In addition to pressure microphones there exist velocity or pressure

gradient microphones in both the very old ribbon microphone type and

modern MEMS versions, which can for example distinguish between sound

reflecting from a surface and sound originating from vibration of the

surface where a pressure microphone cannot. There was an article on this

in Sound and Vibration Magazine a while back which I cannot find now, but

I recommend the (free) magazine to anyone interested in acoustics:

http://www.sandv.com

As to the degree in acoustics, you could get the equivalent of two

semesters of grad level acoustics by reading Physical Acoustics by

Blackstock, a former acoustics prof who put about 40 years of acoustics

teaching experience into this book, which focuses on the physics of sound

more than engineering applications like Acoustical Engineering by Olson,

and unlike Olson presumes a basic understanding of partial differential

equations.

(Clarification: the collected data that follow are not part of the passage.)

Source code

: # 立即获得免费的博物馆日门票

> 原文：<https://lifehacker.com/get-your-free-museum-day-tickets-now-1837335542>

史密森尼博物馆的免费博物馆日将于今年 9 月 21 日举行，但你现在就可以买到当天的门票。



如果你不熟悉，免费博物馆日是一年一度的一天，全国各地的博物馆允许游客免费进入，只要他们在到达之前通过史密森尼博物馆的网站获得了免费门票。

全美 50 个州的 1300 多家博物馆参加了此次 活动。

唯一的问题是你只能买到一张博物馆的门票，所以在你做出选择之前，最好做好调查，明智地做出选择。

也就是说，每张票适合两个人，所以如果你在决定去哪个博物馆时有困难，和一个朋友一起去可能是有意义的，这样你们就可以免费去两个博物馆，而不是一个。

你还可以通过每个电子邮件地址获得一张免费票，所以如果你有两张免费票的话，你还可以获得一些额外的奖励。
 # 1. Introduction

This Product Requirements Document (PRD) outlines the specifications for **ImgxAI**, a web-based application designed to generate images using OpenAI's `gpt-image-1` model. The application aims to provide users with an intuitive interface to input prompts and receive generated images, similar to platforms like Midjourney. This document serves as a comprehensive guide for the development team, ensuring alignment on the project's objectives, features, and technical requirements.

As far as I know Blackstock is the only acoustics book author

who completely derives the wave equation for sound in an ideal gas from

basic principles of conservation and continuity, with all assumptions

fully justified.

Having now extolled the virtues of Blackstock's book several times now I

suppose I should admit to having worked as a 'student observer' in his

acoustics lab at U of Rochester in the summer of '68, collecting data on

several entertaining shock wave and non-linear propagation experiments.